Exercise prompt →
From the first line of the data below through the line bearing "extreme user movement.</span></span>", reproduce each line exactly; do not include pictures.

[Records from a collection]

>>>

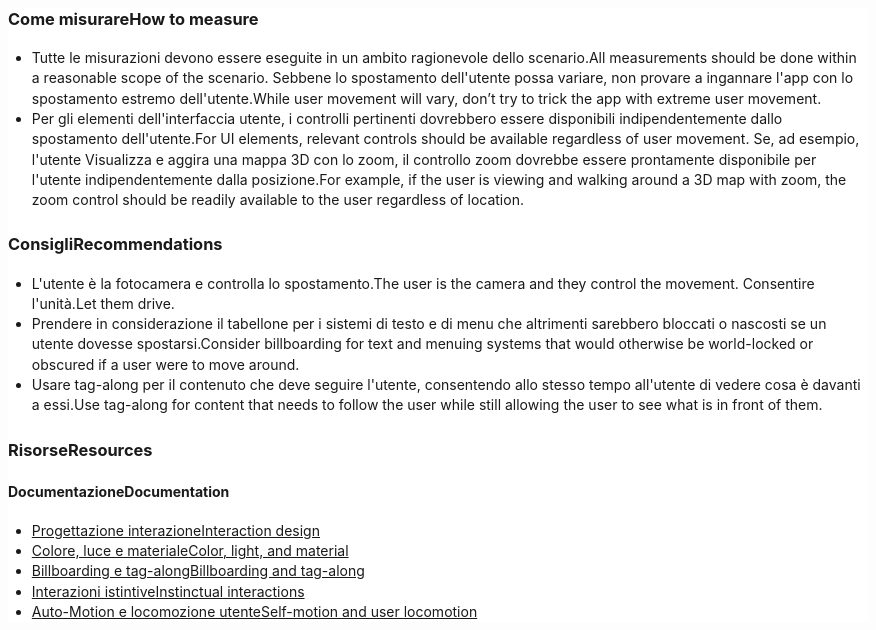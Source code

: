 ### <a name="how-to-measure"></a><span data-ttu-id="a24bb-384">Come misurare</span><span class="sxs-lookup"><span data-stu-id="a24bb-384">How to measure</span></span>

* <span data-ttu-id="a24bb-385">Tutte le misurazioni devono essere eseguite in un ambito ragionevole dello scenario.</span><span class="sxs-lookup"><span data-stu-id="a24bb-385">All measurements should be done within a reasonable scope of the scenario.</span></span> <span data-ttu-id="a24bb-386">Sebbene lo spostamento dell'utente possa variare, non provare a ingannare l'app con lo spostamento estremo dell'utente.</span><span class="sxs-lookup"><span data-stu-id="a24bb-386">While user movement will vary, don’t try to trick the app with extreme user movement.</span></span>
* <span data-ttu-id="a24bb-387">Per gli elementi dell'interfaccia utente, i controlli pertinenti dovrebbero essere disponibili indipendentemente dallo spostamento dell'utente.</span><span class="sxs-lookup"><span data-stu-id="a24bb-387">For UI elements, relevant controls should be available regardless of user movement.</span></span> <span data-ttu-id="a24bb-388">Se, ad esempio, l'utente Visualizza e aggira una mappa 3D con lo zoom, il controllo zoom dovrebbe essere prontamente disponibile per l'utente indipendentemente dalla posizione.</span><span class="sxs-lookup"><span data-stu-id="a24bb-388">For example, if the user is viewing and walking around a 3D map with zoom, the zoom control should be readily available to the user regardless of location.</span></span>

### <a name="recommendations"></a><span data-ttu-id="a24bb-389">Consigli</span><span class="sxs-lookup"><span data-stu-id="a24bb-389">Recommendations</span></span>

* <span data-ttu-id="a24bb-390">L'utente è la fotocamera e controlla lo spostamento.</span><span class="sxs-lookup"><span data-stu-id="a24bb-390">The user is the camera and they control the movement.</span></span> <span data-ttu-id="a24bb-391">Consentire l'unità.</span><span class="sxs-lookup"><span data-stu-id="a24bb-391">Let them drive.</span></span>
* <span data-ttu-id="a24bb-392">Prendere in considerazione il tabellone per i sistemi di testo e di menu che altrimenti sarebbero bloccati o nascosti se un utente dovesse spostarsi.</span><span class="sxs-lookup"><span data-stu-id="a24bb-392">Consider billboarding for text and menuing systems that would otherwise be world-locked or obscured if a user were to move around.</span></span>
* <span data-ttu-id="a24bb-393">Usare tag-along per il contenuto che deve seguire l'utente, consentendo allo stesso tempo all'utente di vedere cosa è davanti a essi.</span><span class="sxs-lookup"><span data-stu-id="a24bb-393">Use tag-along for content that needs to follow the user while still allowing the user to see what is in front of them.</span></span>

### <a name="resources"></a><span data-ttu-id="a24bb-394">Risorse</span><span class="sxs-lookup"><span data-stu-id="a24bb-394">Resources</span></span>

#### <a name="documentation"></a><span data-ttu-id="a24bb-395">Documentazione</span><span class="sxs-lookup"><span data-stu-id="a24bb-395">Documentation</span></span>

* [<span data-ttu-id="a24bb-396">Progettazione interazione</span><span class="sxs-lookup"><span data-stu-id="a24bb-396">Interaction design</span></span>](hologram.md)
* [<span data-ttu-id="a24bb-397">Colore, luce e materiale</span><span class="sxs-lookup"><span data-stu-id="a24bb-397">Color, light, and material</span></span>](color,-light-and-materials.md)
* [<span data-ttu-id="a24bb-398">Billboarding e tag-along</span><span class="sxs-lookup"><span data-stu-id="a24bb-398">Billboarding and tag-along</span></span>](billboarding-and-tag-along.md)
* [<span data-ttu-id="a24bb-399">Interazioni istintive</span><span class="sxs-lookup"><span data-stu-id="a24bb-399">Instinctual interactions</span></span>](interaction-fundamentals.md)
* [<span data-ttu-id="a24bb-400">Auto-Motion e locomozione utente</span><span class="sxs-lookup"><span data-stu-id="a24bb-400">Self-motion and user locomotion</span></span>](comfort.md#self-motion-and-user-locomotion)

<<<

Response →
Source code

: ### <a name="how-to-measure"></a><span data-ttu-id="a24bb-384">Come misurare</span><span class="sxs-lookup"><span data-stu-id="a24bb-384">How to measure</span></span>

* <span data-ttu-id="a24bb-385">Tutte le misurazioni devono essere eseguite in un ambito ragionevole dello scenario.</span><span class="sxs-lookup"><span data-stu-id="a24bb-385">All measurements should be done within a reasonable scope of the scenario.</span></span> <span data-ttu-id="a24bb-386">Sebbene lo spostamento dell'utente possa variare, non provare a ingannare l'app con lo spostamento estremo dell'utente.</span><span class="sxs-lookup"><span data-stu-id="a24bb-386">While user movement will vary, don’t try to trick the app with extreme user movement.</span></span>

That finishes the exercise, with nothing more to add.